El cine de Godard sigue teniendo la cualidad de convertir su aparente condición extemporánea en una improbable virtud. Por muy directas y evidentes que sean las relaciones entre sus películas, sobre todo en su época militante con el grupo Dziga Vertov, y la realidad sociopolítica del momento, su forma de trabajar con las imágenes siempre apunta a un cuestionamiento mucho más profundo. Es más, el rumbo que ha tomado en sus últimos trabajos y, concretamente, con la recién estrenada El libro de imágenes, reafirman que a sus casi noventa años no piensa dejar de estar «del lado de las bombas», como él mismo afirma en un fragmento de la misma.
Casi 60 años desde que —junto al resto de artistas que formaron parte de la Nouvelle Vague— diese el pistoletazo de salida a la modernidad cinematográfica europea, más de 50 desde las protestas de mayo del 68 y algo más de 40 del comienzo de sus años trabajando con el vídeo y la imagen digital. No es casualidad que, al final de El libro de imágenes, Godard recite una frase de La estética de la resistencia de Peter Weiss.

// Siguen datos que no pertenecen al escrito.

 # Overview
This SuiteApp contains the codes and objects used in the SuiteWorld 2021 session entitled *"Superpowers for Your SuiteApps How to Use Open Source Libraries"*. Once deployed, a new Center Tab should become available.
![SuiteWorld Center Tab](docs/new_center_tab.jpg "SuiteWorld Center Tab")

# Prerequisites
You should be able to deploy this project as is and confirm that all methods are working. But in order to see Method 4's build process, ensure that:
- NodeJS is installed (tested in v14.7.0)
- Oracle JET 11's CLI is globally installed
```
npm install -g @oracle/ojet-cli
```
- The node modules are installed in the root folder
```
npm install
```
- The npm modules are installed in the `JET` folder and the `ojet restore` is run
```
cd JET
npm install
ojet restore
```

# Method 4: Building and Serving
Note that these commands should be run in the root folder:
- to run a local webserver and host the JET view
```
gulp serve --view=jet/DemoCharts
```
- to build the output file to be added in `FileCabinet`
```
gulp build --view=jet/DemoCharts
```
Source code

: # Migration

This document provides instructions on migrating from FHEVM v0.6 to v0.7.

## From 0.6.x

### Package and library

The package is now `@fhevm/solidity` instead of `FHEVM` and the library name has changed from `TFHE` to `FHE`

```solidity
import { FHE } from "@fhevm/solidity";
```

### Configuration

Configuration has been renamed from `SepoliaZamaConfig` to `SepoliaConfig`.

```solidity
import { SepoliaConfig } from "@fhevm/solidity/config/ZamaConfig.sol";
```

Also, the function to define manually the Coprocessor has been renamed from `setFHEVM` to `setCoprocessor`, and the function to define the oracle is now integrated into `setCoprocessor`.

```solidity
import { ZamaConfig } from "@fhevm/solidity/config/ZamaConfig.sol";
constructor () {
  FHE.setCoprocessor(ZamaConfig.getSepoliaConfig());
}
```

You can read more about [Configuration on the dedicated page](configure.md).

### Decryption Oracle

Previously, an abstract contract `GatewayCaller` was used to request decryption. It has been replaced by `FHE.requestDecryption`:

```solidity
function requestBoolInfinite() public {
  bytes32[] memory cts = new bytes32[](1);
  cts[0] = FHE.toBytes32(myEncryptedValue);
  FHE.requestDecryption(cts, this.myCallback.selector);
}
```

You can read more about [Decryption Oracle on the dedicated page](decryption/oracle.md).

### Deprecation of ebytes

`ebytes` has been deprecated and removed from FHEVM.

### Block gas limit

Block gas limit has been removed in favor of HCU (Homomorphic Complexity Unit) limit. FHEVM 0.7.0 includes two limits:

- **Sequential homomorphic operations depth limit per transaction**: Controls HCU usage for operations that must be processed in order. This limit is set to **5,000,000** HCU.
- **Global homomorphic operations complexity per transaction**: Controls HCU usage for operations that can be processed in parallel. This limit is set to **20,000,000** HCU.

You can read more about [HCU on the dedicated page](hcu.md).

Sobre las vinculaciones entre el arte y la historia ya han corrido ríos de tinta, y sobre el papel de las imágenes en ellas también, pero cabe preguntarse cuál es el papel del espectador cuando, por un lado, cualquiera puede rodar una película —que se lo digan a Soderbergh y su iPhone— y, por otro, la publicidad y gran parte de la programación televisiva han vampirizado el potencial de las imágenes como medio expresivo.
En Los carabineros, película escrita junto a Roberto Rossellini, dos campesinos se alistan en el ejército motivados por la impunidad que les otorgará convertirse en soldados para disfrutar de todo lo que la pobreza les había alejado. La película explora territorios muy distintos, pasando de lo paródico a lo intertextual. Del mismo modo que Una mujer es una mujer parece un musical que se niega a sí mismo, a partir de revelar los mecanismos del género, Los carabineros se sirve del cine bélico para despojarlo de cualquier posible virtuosismo —el sonido desincronizado, violentos zooms e interpretaciones, especialmente la de sus protagonistas, entre el histrionismo y la autoconsciencia—.
En una escena del filme, el campesino ahora ya orgullosamente uniformado al que interpreta Patrice Moullet, decide acudir a una proyección cinematográfica. En la pantalla, una locomotora avanza, humeante, hacia el objetivo de la cámara. El campesino se estremece y, aunque parece asustado, su único gesto para evitar que el tren le arrolle es taparse el rostro con los brazos. Este es solo uno de los ejemplos de hasta qué punto las ficciones de Godard eran tal cosa, pues estaban atravesadas por una mirada crítica sobre los límites representativos del cine como medio reproductor, es decir, dónde acaba la huella de lo real en su transfiguración material.
En este sentido, Susan Sontag apuntó, también sobre Los carabineros cómo «Godard parodia el encanto equívoco de la imagen fotográfica». Michel-Ange y Ulysse, los soldados de pacotilla, vuelven de la guerra e ilusionados hacen creer a sus mujeres que traen un botín de valor incalculable. Sin embargo, mientras enumeran monumentos, obras de arte o maravillas de la naturaleza, vemos cómo se limitan a sacar fajos de fotografías de un baúl. Como sigue Sontag, «las fotografías son en efecto experiencia capturada y la cámara es el arma ideal de la conciencia en su talante codicioso». Y, precisamente, ahí es donde la película conecta con uno de los principales puntos que articulan el pensamiento del cineasta franco-suizo. El poder de las imágenes puede ser tal, que si no tenemos plena consciencia de su condición de artificio, puede ser extremadamente peligrosa, ya que deja de ser índice de una realidad a la que se refiere y de la que depende, para devorar esa realidad y distorsionarla por completo.
Es curioso que Godard sea uno de los que más haya anunciado la muerte del cine. De hecho, desde Film Socialisme su discurso ha sido abiertamente apocalíptico sobre la decadencia de Occidente y cómo la desvalorización del lenguaje era la prueba más evidente de ello. Sin embargo, por muy pesimistas que sean sus ideas, las formas de pensar o, mejor dicho, volver a pensar el cine, parecen apuntar en una dirección completamente distinta.